Exercise
Of the entries below, return exactly those lines that fall between the one containing "so each such" and the one containing "negatives and hence", the two end lines included.

========================

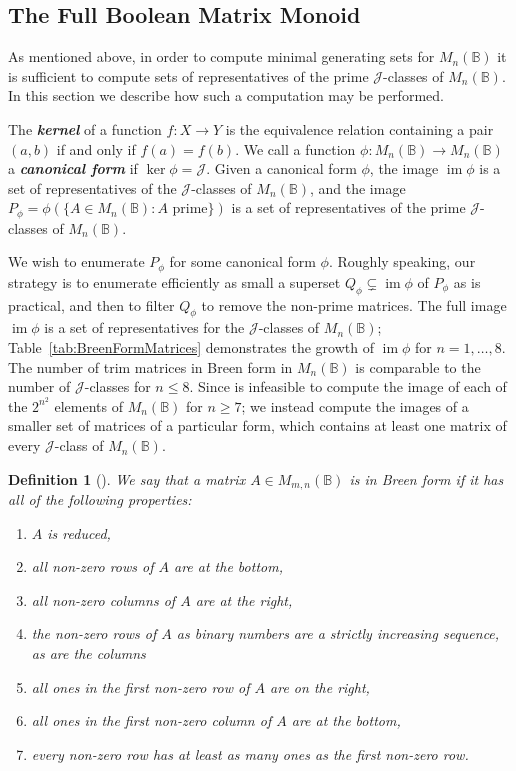 \documentclass[11pt]{article}
\newtheorem{defi}[thm]{Definition}
\newenvironment{de}[1][]{\begin{defi}[#1]\rm}{\end{defi}}
\newcommand{\defn}[1]{\textbf{\textit{#1}}}
\numberwithin{equation}{section}
\newcommand{\set}[2]{\ensuremath{\{#1 : #2 \}}}
\renewcommand{\to}{\longrightarrow}
\DeclareMathOperator{\im}{im}
\newcommand{\B}{\mathbb{B}}
\newcommand{\Bn}{M_n(\B)}
\newcommand{\Bmn}{M_{m,n}(\B)}
\newcommand{\J}{\mathscr{J}}
\begin{document}
\subsection{The Full Boolean Matrix Monoid}
\label{sec:FullBoolMat}
As mentioned above, in order to compute minimal generating sets for $\Bn$ it is
sufficient to compute sets of representatives of the prime $\J$-classes of
$\Bn$. In this section we describe how such a computation may be performed.

The \defn{kernel} of a function $f: X \to Y$ is the equivalence relation
containing a pair $(a, b)$ if and only if $f(a) = f(b)$.
We call a function $\phi: \Bn \to \Bn$ a \defn{canonical form} if
$\ker\phi = \J$. Given a canonical form $\phi$, the image $\im\phi$ is a
set of representatives of the $\J$-classes of $\Bn$, and the image
$P_\phi = \phi(\set{A \in \Bn}{\text{$A$ prime}})$ is a set of
representatives of the prime $\J$-classes of $\Bn$. 

We wish to enumerate $P_\phi$ for some canonical form $\phi$. Roughly speaking,
our strategy is to enumerate efficiently as small a superset $Q_\phi \subsetneq
\im\phi$ of $P_\phi$ as is practical, and then to filter $Q_\phi$ to remove the
non-prime matrices.
The full image $\im\phi$ is a set of representatives for the $\J$-classes of
$\Bn$; Table~\ref{tab:BreenFormMatrices} demonstrates the growth of $\im\phi$ for
$n = 1, \ldots, 8$. The number of trim matrices in Breen form in $\Bn$ is
comparable to the number of $\J$-classes for $n \leq 8$.
Since is infeasible to compute the image of each of the $2^{n^2}$ elements of
$\Bn$ for $n \geq 7$; we instead compute the images of a smaller set of matrices
of a particular form, which contains at least one matrix of every $\J$-class of
$\Bn$.

\begin{de}[{{\cite[Proposition 3.6]{Breen1997aa}}}]
  We say that a matrix $A \in \Bmn$ is in \emph{Breen form} if it has all of
  the following properties:
  \begin{enumerate}[label={\rm (\roman*)}]
  \item{$A$ is reduced,}
  \item{all non-zero rows of $A$ are at the bottom,}
  \item{all non-zero columns of $A$ are at the right,}
  \item{the non-zero rows of $A$ as binary numbers are a strictly increasing
      sequence, as are the columns}
  \item{all ones in the first non-zero row of $A$ are on the right,}
  \item{all ones in the first non-zero column of $A$ are at the bottom,}
  \item{every non-zero row has at least as many ones as the first non-zero row.}
  \end{enumerate}
\end{de}
\end{document}
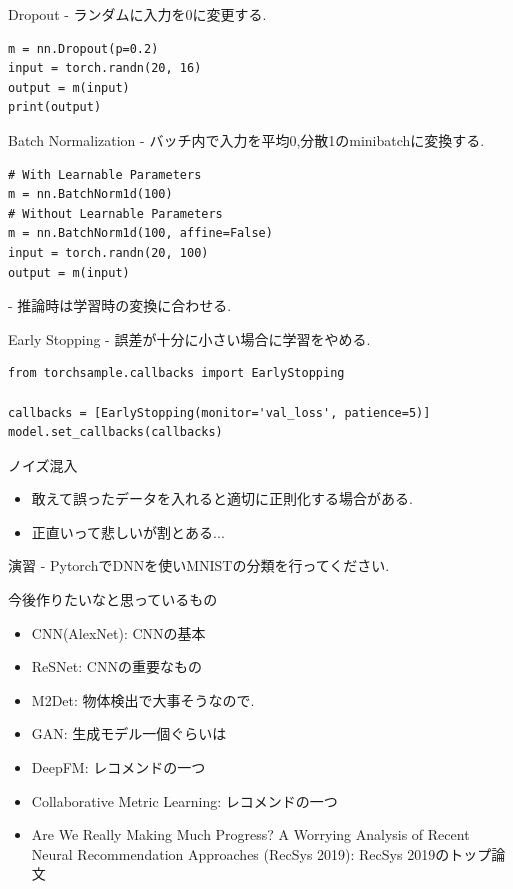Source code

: \begin{frame}[fragile]{Dropout}
- ランダムに入力を0に変更する.

\begin{verbatim}
m = nn.Dropout(p=0.2)
input = torch.randn(20, 16)
output = m(input)
print(output)
\end{verbatim}

\end{frame}


\begin{frame}[fragile]{Batch Normalization}
- バッチ内で入力を平均0,分散1のminibatchに変換する.
\begin{verbatim}
# With Learnable Parameters
m = nn.BatchNorm1d(100)
# Without Learnable Parameters
m = nn.BatchNorm1d(100, affine=False)
input = torch.randn(20, 100)
output = m(input)
\end{verbatim}
- 推論時は学習時の変換に合わせる.

\end{frame}
\begin{frame}[fragile]{Early Stopping}
- 誤差が十分に小さい場合に学習をやめる.
\begin{verbatim}
from torchsample.callbacks import EarlyStopping

callbacks = [EarlyStopping(monitor='val_loss', patience=5)]
model.set_callbacks(callbacks)
\end{verbatim}
\end{frame}
\begin{frame}[fragile]{ノイズ混入}
\begin{itemize}
\item 敢えて誤ったデータを入れると適切に正則化する場合がある.
\item 正直いって悲しいが割とある...
\end{itemize}
\end{frame}


\begin{frame}[fragile]{演習}
- PytorchでDNNを使いMNISTの分類を行ってください.

\end{frame}
\begin{frame}[fragile]{今後作りたいなと思っているもの}
\begin{itemize}
\item CNN(AlexNet): CNNの基本
\item ReSNet: CNNの重要なもの
\item M2Det: 物体検出で大事そうなので.
\item GAN: 生成モデル一個ぐらいは
\item DeepFM: レコメンドの一つ
\item Collaborative Metric Learning: レコメンドの一つ
\item Are We Really Making Much Progress? A Worrying Analysis of Recent Neural Recommendation Approaches (RecSys 2019): RecSys 2019のトップ論文
\end{itemize}
\end{frame}

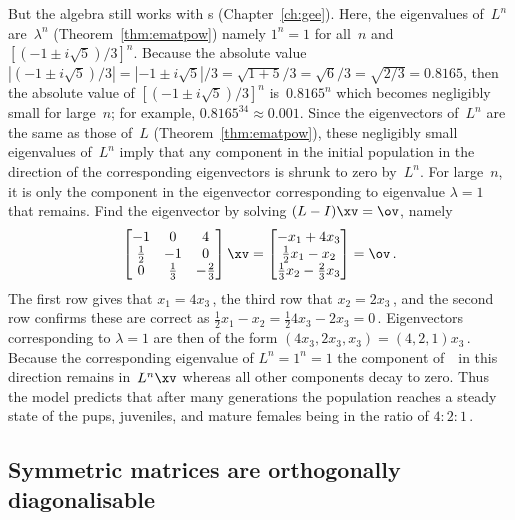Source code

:\begin{example}
\begin{solution}
But the algebra still works with s (Chapter~\ref{ch:gee}).
Here, the eigenvalues of~\(L^n\) are~\(\lambda^n\) (Theorem~\ref{thm:ematpow}) namely \(1^n=1\) for all~\(n\) and \([(-1\pm i\sqrt5)/3]^n\).
Because the absolute value \(|(-1\pm i\sqrt5)/3|
=|-1\pm i\sqrt5|/3=\sqrt{1+5}/3=\sqrt{6}/3=\sqrt{2/3}=0.8165\), then the absolute value of \([(-1\pm i\sqrt5)/3]^n\) is~\(0.8165^n\) which becomes negligibly small for large~\(n\); for example, \(0.8165^{34}\approx 0.001\).
Since the eigenvectors of~\(L^n\) are the same as those of~\(L\) (Theorem~\ref{thm:ematpow}), these negligibly small eigenvalues of~\(L^n\) imply that any component in the initial population in the direction of the corresponding eigenvectors is shrunk to zero by~\(L^n\).
For large~\(n\), it is only the component in the eigenvector corresponding to eigenvalue \(\lambda=1\) that remains.
Find the eigenvector by solving \((L-I)\xv=\ov\), namely
\begin{equation*}
\begin{bmatrix} -1&0&4\\\frac12&-1&0\\0&\frac13&-\frac23 \end{bmatrix}\xv=\begin{bmatrix} -x_1+4x_3\\ \frac12x_1-x_2\\\frac13x_2-\frac23x_3 \end{bmatrix}=\ov\,.
\end{equation*}
The first row gives that \(x_1=4x_3\)\,, the third row that \(x_2=2x_3\)\,, and the second row confirms these are correct as \(\frac12x_1-x_2=\frac124x_3-2x_3=0\)\,.
Eigenvectors corresponding to \(\lambda=1\) are then of the form \((4x_3,2x_3,x_3)=(4,2,1)x_3\)\,.
Because the corresponding eigenvalue of \(L^n=1^n=1\) the component of~\xv\ in this direction remains in~\(L^n\xv\) whereas all other components decay to zero.
Thus the model predicts that after many generations the population reaches a steady state of the pups, juveniles, and mature females being in the ratio of \(4:2:1\)\,.
\end{solution}
\end{example}




\subsection{Symmetric matrices are orthogonally diagonalisable}
\label{sec:smod}

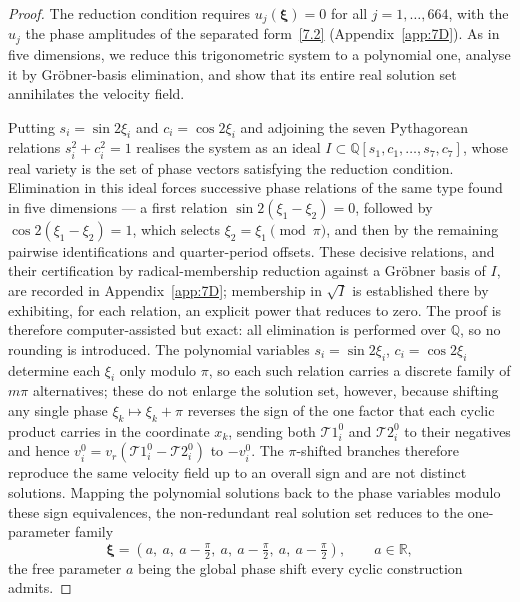 \documentclass[11pt]{jfm}
\numberwithin{equation}{section}
\begin{document}
\begin{proof}
The reduction condition requires $u_j(\boldsymbol{\xi})=0$ for all $j=1,\ldots,664$, with the
$u_j$ the phase amplitudes of the separated form~\eqref{7.2} (Appendix~\ref{app:7D}). As in five
dimensions, we reduce this trigonometric system to a polynomial one, analyse it by Gr\"obner-basis
elimination, and show that its entire real solution set annihilates the velocity field.

Putting $s_i=\sin 2\xi_i$ and $c_i=\cos 2\xi_i$ and adjoining the seven Pythagorean relations
$s_i^2+c_i^2=1$ realises the system as an ideal
$I\subset\mathbb{Q}[s_1,c_1,\ldots,s_7,c_7]$, whose real variety is the set of phase vectors
satisfying the reduction condition. Elimination in this ideal forces successive phase relations of the same
type found in five dimensions --- a first relation $\sin 2(\xi_1-\xi_2)=0$, followed by
$\cos 2(\xi_1-\xi_2)=1$, which selects $\xi_2=\xi_1\pmod{\pi}$, and then by the remaining
pairwise identifications and quarter-period offsets. These
decisive relations, and their certification by radical-membership reduction against a Gr\"obner
basis of $I$, are recorded in Appendix~\ref{app:7D}; membership in $\sqrt{I}$ is established there
by exhibiting, for each relation, an explicit power that reduces to zero. The proof is therefore
computer-assisted but exact: all elimination is performed over $\mathbb{Q}$, so no rounding is
introduced. The
polynomial variables $s_i=\sin2\xi_i$, $c_i=\cos2\xi_i$ determine each $\xi_i$ only modulo $\pi$,
so each such relation carries a discrete family of $m\pi$ alternatives; these do not enlarge the
solution set, however, because shifting any single phase $\xi_k\mapsto\xi_k+\pi$ reverses the sign
of the one factor that each cyclic product carries in the coordinate $x_k$, sending both
$\mathcal{T}1_i^0$ and $\mathcal{T}2_i^0$ to their negatives and hence
$v_i^0=v_r(\mathcal{T}1_i^0-\mathcal{T}2_i^0)$ to $-v_i^0$. The $\pi$-shifted branches therefore
reproduce the same velocity field up to an overall sign and are not distinct solutions. Mapping
the polynomial solutions back to the phase variables modulo these sign equivalences, the
non-redundant real solution set reduces to the one-parameter family
\begin{equation}
\label{7.5}
\boldsymbol{\xi} = \left(a,\ a,\ a-\tfrac{\pi}{2},\ a,\ a-\tfrac{\pi}{2},\ a,\ a-\tfrac{\pi}{2}\right),
\qquad a\in\mathbb{R},
\end{equation}
the free parameter $a$ being the global phase shift every cyclic construction admits.


\end{proof}
\end{document}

========================

Task output
so each such relation carries a discrete family of $m\pi$ alternatives; these do not enlarge the
solution set, however, because shifting any single phase $\xi_k\mapsto\xi_k+\pi$ reverses the sign
of the one factor that each cyclic product carries in the coordinate $x_k$, sending both
$\mathcal{T}1_i^0$ and $\mathcal{T}2_i^0$ to their negatives and hence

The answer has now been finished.